**Goal of the exercise**
Images excluded, repeat each entry below exactly.
━━━━━ Extracted entries
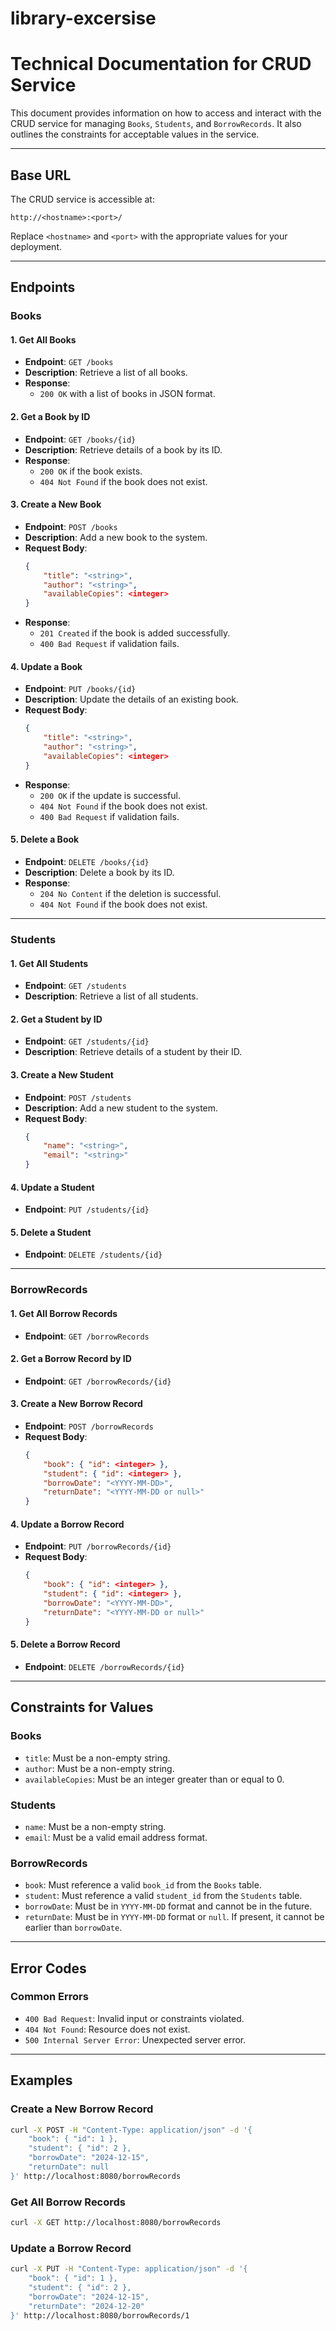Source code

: # library-excersise

# Technical Documentation for CRUD Service

This document provides information on how to access and interact with the CRUD service for managing `Books`, `Students`, and `BorrowRecords`. It also outlines the constraints for acceptable values in the service.

---

## Base URL
The CRUD service is accessible at:

```
http://<hostname>:<port>/
```

Replace `<hostname>` and `<port>` with the appropriate values for your deployment.

---

## Endpoints

### **Books**

#### **1. Get All Books**
- **Endpoint**: `GET /books`
- **Description**: Retrieve a list of all books.
- **Response**:
    - `200 OK` with a list of books in JSON format.

#### **2. Get a Book by ID**
- **Endpoint**: `GET /books/{id}`
- **Description**: Retrieve details of a book by its ID.
- **Response**:
    - `200 OK` if the book exists.
    - `404 Not Found` if the book does not exist.

#### **3. Create a New Book**
- **Endpoint**: `POST /books`
- **Description**: Add a new book to the system.
- **Request Body**:
  ```json
  {
      "title": "<string>",
      "author": "<string>",
      "availableCopies": <integer>
  }
  ```
- **Response**:
    - `201 Created` if the book is added successfully.
    - `400 Bad Request` if validation fails.

#### **4. Update a Book**
- **Endpoint**: `PUT /books/{id}`
- **Description**: Update the details of an existing book.
- **Request Body**:
  ```json
  {
      "title": "<string>",
      "author": "<string>",
      "availableCopies": <integer>
  }
  ```
- **Response**:
    - `200 OK` if the update is successful.
    - `404 Not Found` if the book does not exist.
    - `400 Bad Request` if validation fails.

#### **5. Delete a Book**
- **Endpoint**: `DELETE /books/{id}`
- **Description**: Delete a book by its ID.
- **Response**:
    - `204 No Content` if the deletion is successful.
    - `404 Not Found` if the book does not exist.

---

### **Students**

#### **1. Get All Students**
- **Endpoint**: `GET /students`
- **Description**: Retrieve a list of all students.

#### **2. Get a Student by ID**
- **Endpoint**: `GET /students/{id}`
- **Description**: Retrieve details of a student by their ID.

#### **3. Create a New Student**
- **Endpoint**: `POST /students`
- **Description**: Add a new student to the system.
- **Request Body**:
  ```json
  {
      "name": "<string>",
      "email": "<string>"
  }
  ```

#### **4. Update a Student**
- **Endpoint**: `PUT /students/{id}`

#### **5. Delete a Student**
- **Endpoint**: `DELETE /students/{id}`

---

### **BorrowRecords**

#### **1. Get All Borrow Records**
- **Endpoint**: `GET /borrowRecords`

#### **2. Get a Borrow Record by ID**
- **Endpoint**: `GET /borrowRecords/{id}`

#### **3. Create a New Borrow Record**
- **Endpoint**: `POST /borrowRecords`
- **Request Body**:
  ```json
  {
      "book": { "id": <integer> },
      "student": { "id": <integer> },
      "borrowDate": "<YYYY-MM-DD>",
      "returnDate": "<YYYY-MM-DD or null>"
  }
  ```

#### **4. Update a Borrow Record**
- **Endpoint**: `PUT /borrowRecords/{id}`
- **Request Body**:
  ```json
  {
      "book": { "id": <integer> },
      "student": { "id": <integer> },
      "borrowDate": "<YYYY-MM-DD>",
      "returnDate": "<YYYY-MM-DD or null>"
  }
  ```

#### **5. Delete a Borrow Record**
- **Endpoint**: `DELETE /borrowRecords/{id}`

---

## Constraints for Values

### **Books**
- `title`: Must be a non-empty string.
- `author`: Must be a non-empty string.
- `availableCopies`: Must be an integer greater than or equal to 0.

### **Students**
- `name`: Must be a non-empty string.
- `email`: Must be a valid email address format.

### **BorrowRecords**
- `book`: Must reference a valid `book_id` from the `Books` table.
- `student`: Must reference a valid `student_id` from the `Students` table.
- `borrowDate`: Must be in `YYYY-MM-DD` format and cannot be in the future.
- `returnDate`: Must be in `YYYY-MM-DD` format or `null`. If present, it cannot be earlier than `borrowDate`.

---

## Error Codes

### Common Errors
- `400 Bad Request`: Invalid input or constraints violated.
- `404 Not Found`: Resource does not exist.
- `500 Internal Server Error`: Unexpected server error.

---

## Examples

### Create a New Borrow Record
```bash
curl -X POST -H "Content-Type: application/json" -d '{
    "book": { "id": 1 },
    "student": { "id": 2 },
    "borrowDate": "2024-12-15",
    "returnDate": null
}' http://localhost:8080/borrowRecords
```

### Get All Borrow Records
```bash
curl -X GET http://localhost:8080/borrowRecords
```

### Update a Borrow Record
```bash
curl -X PUT -H "Content-Type: application/json" -d '{
    "book": { "id": 1 },
    "student": { "id": 2 },
    "borrowDate": "2024-12-15",
    "returnDate": "2024-12-20"
}' http://localhost:8080/borrowRecords/1
```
━━━━━━━━━━
**Written solution**
Source code

: # library-excersise

# Technical Documentation for CRUD Service

This document provides information on how to access and interact with the CRUD service for managing `Books`, `Students`, and `BorrowRecords`. It also outlines the constraints for acceptable values in the service.

---

## Base URL
The CRUD service is accessible at:

```
http://<hostname>:<port>/
```

Replace `<hostname>` and `<port>` with the appropriate values for your deployment.

---

## Endpoints

### **Books**

#### **1. Get All Books**
- **Endpoint**: `GET /books`
- **Description**: Retrieve a list of all books.
- **Response**:
    - `200 OK` with a list of books in JSON format.

#### **2. Get a Book by ID**
- **Endpoint**: `GET /books/{id}`
- **Description**: Retrieve details of a book by its ID.
- **Response**:
    - `200 OK` if the book exists.
    - `404 Not Found` if the book does not exist.

#### **3. Create a New Book**
- **Endpoint**: `POST /books`
- **Description**: Add a new book to the system.
- **Request Body**:
  ```json
  {
      "title": "<string>",
      "author": "<string>",
      "availableCopies": <integer>
  }
  ```
- **Response**:
    - `201 Created` if the book is added successfully.
    - `400 Bad Request` if validation fails.

#### **4. Update a Book**
- **Endpoint**: `PUT /books/{id}`
- **Description**: Update the details of an existing book.
- **Request Body**:
  ```json
  {
      "title": "<string>",
      "author": "<string>",
      "availableCopies": <integer>
  }
  ```
- **Response**:
    - `200 OK` if the update is successful.
    - `404 Not Found` if the book does not exist.
    - `400 Bad Request` if validation fails.

#### **5. Delete a Book**
- **Endpoint**: `DELETE /books/{id}`
- **Description**: Delete a book by its ID.
- **Response**:
    - `204 No Content` if the deletion is successful.
    - `404 Not Found` if the book does not exist.

---

### **Students**

#### **1. Get All Students**
- **Endpoint**: `GET /students`
- **Description**: Retrieve a list of all students.

#### **2. Get a Student by ID**
- **Endpoint**: `GET /students/{id}`
- **Description**: Retrieve details of a student by their ID.

#### **3. Create a New Student**
- **Endpoint**: `POST /students`
- **Description**: Add a new student to the system.
- **Request Body**:
  ```json
  {
      "name": "<string>",
      "email": "<string>"
  }
  ```

#### **4. Update a Student**
- **Endpoint**: `PUT /students/{id}`

#### **5. Delete a Student**
- **Endpoint**: `DELETE /students/{id}`

---

### **BorrowRecords**

#### **1. Get All Borrow Records**
- **Endpoint**: `GET /borrowRecords`

#### **2. Get a Borrow Record by ID**
- **Endpoint**: `GET /borrowRecords/{id}`

#### **3. Create a New Borrow Record**
- **Endpoint**: `POST /borrowRecords`
- **Request Body**:
  ```json
  {
      "book": { "id": <integer> },
      "student": { "id": <integer> },
      "borrowDate": "<YYYY-MM-DD>",
      "returnDate": "<YYYY-MM-DD or null>"
  }
  ```

#### **4. Update a Borrow Record**
- **Endpoint**: `PUT /borrowRecords/{id}`
- **Request Body**:
  ```json
  {
      "book": { "id": <integer> },
      "student": { "id": <integer> },
      "borrowDate": "<YYYY-MM-DD>",
      "returnDate": "<YYYY-MM-DD or null>"
  }
  ```

#### **5. Delete a Borrow Record**
- **Endpoint**: `DELETE /borrowRecords/{id}`

---

## Constraints for Values

### **Books**
- `title`: Must be a non-empty string.
- `author`: Must be a non-empty string.
- `availableCopies`: Must be an integer greater than or equal to 0.

### **Students**
- `name`: Must be a non-empty string.
- `email`: Must be a valid email address format.

### **BorrowRecords**
- `book`: Must reference a valid `book_id` from the `Books` table.
- `student`: Must reference a valid `student_id` from the `Students` table.
- `borrowDate`: Must be in `YYYY-MM-DD` format and cannot be in the future.
- `returnDate`: Must be in `YYYY-MM-DD` format or `null`. If present, it cannot be earlier than `borrowDate`.

---

## Error Codes

### Common Errors
- `400 Bad Request`: Invalid input or constraints violated.
- `404 Not Found`: Resource does not exist.
- `500 Internal Server Error`: Unexpected server error.

---

## Examples

### Create a New Borrow Record
```bash
curl -X POST -H "Content-Type: application/json" -d '{
    "book": { "id": 1 },
    "student": { "id": 2 },
    "borrowDate": "2024-12-15",
    "returnDate": null
}' http://localhost:8080/borrowRecords
```

### Get All Borrow Records
```bash
curl -X GET http://localhost:8080/borrowRecords
```

### Update a Borrow Record
```bash
curl -X PUT -H "Content-Type: application/json" -d '{
    "book": { "id": 1 },
    "student": { "id": 2 },
    "borrowDate": "2024-12-15",
    "returnDate": "2024-12-20"
}' http://localhost:8080/borrowRecords/1
```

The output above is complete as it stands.